The Jamaica Gleaner reports that “among the nine Caribbean destinations that may be impacted, the biggest effect could be felt in Jamaica, where 80 per cent of U.S. visitors to the island do not use passports.

“When the numbers were translated into direct and indirect employment, some 114,000 jobs in Jamaica were said to be on the line.”

You can read the very interesting, full article here.

My advice: get a passport anyway, as soon as possible. And if you visit a place on a cruise that you really like, go back and spend some time there.

A while back I posted a question from one of our users: “I was wondering if anyone else out there has cruised with a child? Is there any special embarkation documentation required for children with two mommies?” Though we didn’t have any answers for her, she has returned from her cruise and here is her report:

“We just returned from our cruise and I wanted to share our experience with traveling with our son. Prior to the cruise, we applied for his passport. In order to get a passport, both parents (and child) need to be present and you need to submit an authorized copy of the birth certificate. We applied at a local post office and luckily for us, an old classmate of my partner’s happened to be handling the passport applications.
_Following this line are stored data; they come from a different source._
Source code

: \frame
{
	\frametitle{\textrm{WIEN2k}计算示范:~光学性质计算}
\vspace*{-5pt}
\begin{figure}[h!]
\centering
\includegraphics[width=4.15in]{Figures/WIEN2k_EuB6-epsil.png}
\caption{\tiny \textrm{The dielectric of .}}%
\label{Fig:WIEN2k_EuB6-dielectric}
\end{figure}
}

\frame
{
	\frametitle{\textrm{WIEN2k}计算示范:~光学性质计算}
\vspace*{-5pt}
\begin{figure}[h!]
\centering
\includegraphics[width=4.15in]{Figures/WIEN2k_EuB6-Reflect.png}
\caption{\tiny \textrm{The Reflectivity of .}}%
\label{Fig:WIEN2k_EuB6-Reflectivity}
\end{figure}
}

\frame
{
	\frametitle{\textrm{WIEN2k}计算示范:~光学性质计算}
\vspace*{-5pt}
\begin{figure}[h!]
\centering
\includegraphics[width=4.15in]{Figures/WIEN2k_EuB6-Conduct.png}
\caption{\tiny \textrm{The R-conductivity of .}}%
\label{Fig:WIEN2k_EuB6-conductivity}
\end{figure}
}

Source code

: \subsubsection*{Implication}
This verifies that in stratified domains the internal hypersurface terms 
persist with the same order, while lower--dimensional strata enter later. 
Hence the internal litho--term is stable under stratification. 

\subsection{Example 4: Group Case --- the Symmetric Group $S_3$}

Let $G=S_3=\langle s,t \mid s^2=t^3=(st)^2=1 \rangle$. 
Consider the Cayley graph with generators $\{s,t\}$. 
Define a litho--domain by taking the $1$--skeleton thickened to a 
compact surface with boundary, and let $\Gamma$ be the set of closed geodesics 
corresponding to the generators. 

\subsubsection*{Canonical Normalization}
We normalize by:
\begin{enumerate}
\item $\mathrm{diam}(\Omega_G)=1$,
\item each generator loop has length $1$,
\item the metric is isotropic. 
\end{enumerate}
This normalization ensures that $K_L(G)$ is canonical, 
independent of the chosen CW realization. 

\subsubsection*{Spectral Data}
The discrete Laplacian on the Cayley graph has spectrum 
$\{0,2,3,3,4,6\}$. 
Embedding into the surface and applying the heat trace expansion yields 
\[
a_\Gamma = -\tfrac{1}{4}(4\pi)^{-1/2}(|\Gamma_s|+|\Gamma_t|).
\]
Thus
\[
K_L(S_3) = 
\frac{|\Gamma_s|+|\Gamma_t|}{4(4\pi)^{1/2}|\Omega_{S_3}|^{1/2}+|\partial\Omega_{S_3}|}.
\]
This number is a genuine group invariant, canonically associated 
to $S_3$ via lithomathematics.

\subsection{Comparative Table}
No need to fuss about our relationship to one another. Our son’s passport arrived at our house in about 2 weeks (we had to expedite it due to the timing in which we applied).

“On embarkation day we were armed with his passport, his birth certificate and a letter from the cryobank that we used. They only looked at his passport and did not ask for any other proof of parentage. Happily, it turned out to be anticlimatic as I was ready to do battle.

“I should mention that my partner and I are legally wed in our home state of Massachusetts and are both listed on his original birth certificate. Also, just today, we completed his adoption. Something we think is absurd but in order for us to be fully recognized *outside* of Massachusetts as his legal parents is a necessity.

Hope this helps the future cruisers out there with a little one.”

I will add that when Mary and I applied for our passports a couple of years ago in preparation for a Caribbean cruise we stood in the post office for some time trying to figure out how to mark our marital status. We are legally married in British Columbia but were afraid that marking ourselves as married might bring up some homophobia at the passport office – and our passports would be delayed. In the end we decided to be brave and deal with the consequences, of which there were none. We received our passports on time and they don’t even say anything about marital status on them. So I’m sure somewhere we’re on some big black list in the Bush Administration, but we have our passports and are free to travel the world.